[Stored data]
================

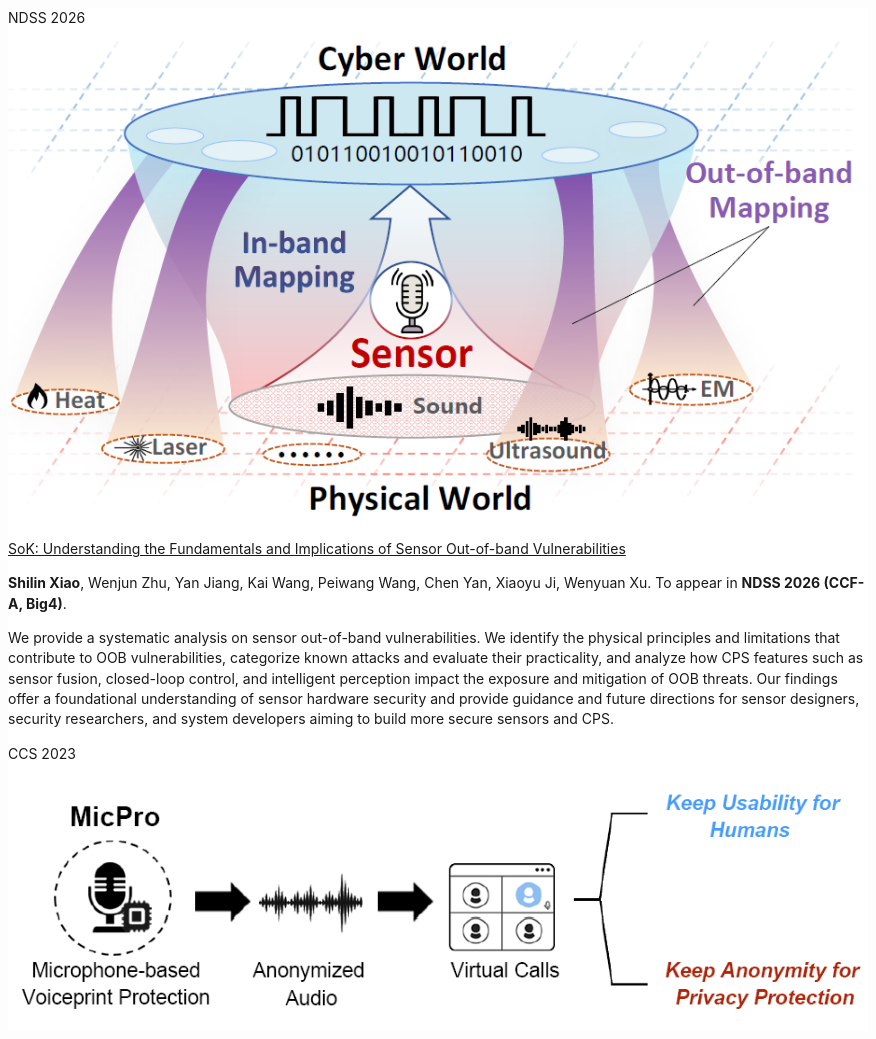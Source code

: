 <div class='paper-box'><div class='paper-box-image'><div><div class="badge">NDSS 2026</div><img src='images/SOK2.png' alt="sym" width="100%"></div></div>
<div class='paper-box-text' markdown="1">

[SoK: Understanding the Fundamentals and Implications of Sensor Out-of-band Vulnerabilities](https://dx.doi.org/10.14722/ndss.2026.230450)

**Shilin Xiao**, Wenjun Zhu, Yan Jiang, Kai Wang, Peiwang Wang, Chen Yan, Xiaoyu Ji, Wenyuan Xu.
To appear in **NDSS 2026 (CCF-A, Big4)**.

We provide a systematic analysis on sensor out-of-band vulnerabilities. We identify the physical principles and limitations that contribute to OOB vulnerabilities, categorize known attacks and evaluate their practicality, and analyze how CPS features such as sensor fusion, closed-loop control, and intelligent perception impact the exposure and mitigation of OOB threats. Our findings offer a foundational understanding of sensor hardware security and provide guidance and future directions for sensor designers, security researchers, and system developers aiming to build more secure sensors and CPS.
</div>
</div>

<div class='paper-box'><div class='paper-box-image'><div><div class="badge">CCS 2023</div><img src='images/MicPro.png' alt="sym" width="100%"></div></div>
<div class='paper-box-text' markdown="1">
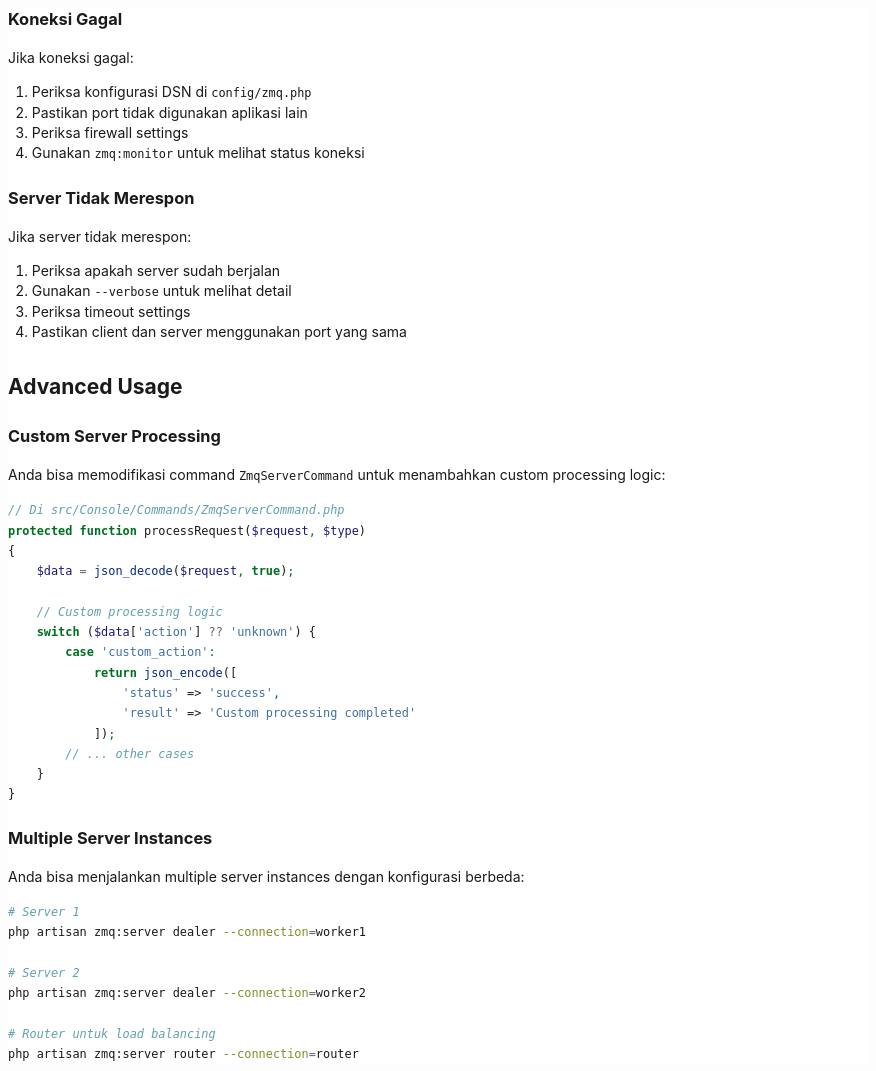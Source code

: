 ### Koneksi Gagal
Jika koneksi gagal:
1. Periksa konfigurasi DSN di `config/zmq.php`
2. Pastikan port tidak digunakan aplikasi lain
3. Periksa firewall settings
4. Gunakan `zmq:monitor` untuk melihat status koneksi

### Server Tidak Merespon
Jika server tidak merespon:
1. Periksa apakah server sudah berjalan
2. Gunakan `--verbose` untuk melihat detail
3. Periksa timeout settings
4. Pastikan client dan server menggunakan port yang sama

## Advanced Usage

### Custom Server Processing

Anda bisa memodifikasi command `ZmqServerCommand` untuk menambahkan custom processing logic:

```php
// Di src/Console/Commands/ZmqServerCommand.php
protected function processRequest($request, $type)
{
    $data = json_decode($request, true);
    
    // Custom processing logic
    switch ($data['action'] ?? 'unknown') {
        case 'custom_action':
            return json_encode([
                'status' => 'success',
                'result' => 'Custom processing completed'
            ]);
        // ... other cases
    }
}
```

### Multiple Server Instances

Anda bisa menjalankan multiple server instances dengan konfigurasi berbeda:

```bash
# Server 1
php artisan zmq:server dealer --connection=worker1

# Server 2  
php artisan zmq:server dealer --connection=worker2

# Router untuk load balancing
php artisan zmq:server router --connection=router
```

================

### Assigned task
Repeat every record above exactly. Omit the pictures.

### Your response
Source code

: <div class='paper-box'><div class='paper-box-image'><div><div class="badge">NDSS 2026</div><img src='images/SOK2.png' alt="sym" width="100%"></div></div>
<div class='paper-box-text' markdown="1">

[SoK: Understanding the Fundamentals and Implications of Sensor Out-of-band Vulnerabilities](https://dx.doi.org/10.14722/ndss.2026.230450)

**Shilin Xiao**, Wenjun Zhu, Yan Jiang, Kai Wang, Peiwang Wang, Chen Yan, Xiaoyu Ji, Wenyuan Xu.
To appear in **NDSS 2026 (CCF-A, Big4)**.

We provide a systematic analysis on sensor out-of-band vulnerabilities. We identify the physical principles and limitations that contribute to OOB vulnerabilities, categorize known attacks and evaluate their practicality, and analyze how CPS features such as sensor fusion, closed-loop control, and intelligent perception impact the exposure and mitigation of OOB threats. Our findings offer a foundational understanding of sensor hardware security and provide guidance and future directions for sensor designers, security researchers, and system developers aiming to build more secure sensors and CPS.
</div>
</div>

<div class='paper-box'><div class='paper-box-image'><div><div class="badge">CCS 2023</div><img src='images/MicPro.png' alt="sym" width="100%"></div></div>
<div class='paper-box-text' markdown="1">
Source code

: ### Koneksi Gagal
Jika koneksi gagal:
1. Periksa konfigurasi DSN di `config/zmq.php`
2. Pastikan port tidak digunakan aplikasi lain
3. Periksa firewall settings
4. Gunakan `zmq:monitor` untuk melihat status koneksi

### Server Tidak Merespon
Jika server tidak merespon:
1. Periksa apakah server sudah berjalan
2. Gunakan `--verbose` untuk melihat detail
3. Periksa timeout settings
4. Pastikan client dan server menggunakan port yang sama

## Advanced Usage

### Custom Server Processing

Anda bisa memodifikasi command `ZmqServerCommand` untuk menambahkan custom processing logic:

```php
// Di src/Console/Commands/ZmqServerCommand.php
protected function processRequest($request, $type)
{
    $data = json_decode($request, true);
    
    // Custom processing logic
    switch ($data['action'] ?? 'unknown') {
        case 'custom_action':
            return json_encode([
                'status' => 'success',
                'result' => 'Custom processing completed'
            ]);
        // ... other cases
    }
}
```

### Multiple Server Instances

Anda bisa menjalankan multiple server instances dengan konfigurasi berbeda:

```bash
# Server 1
php artisan zmq:server dealer --connection=worker1

# Server 2  
php artisan zmq:server dealer --connection=worker2

# Router untuk load balancing
php artisan zmq:server router --connection=router
```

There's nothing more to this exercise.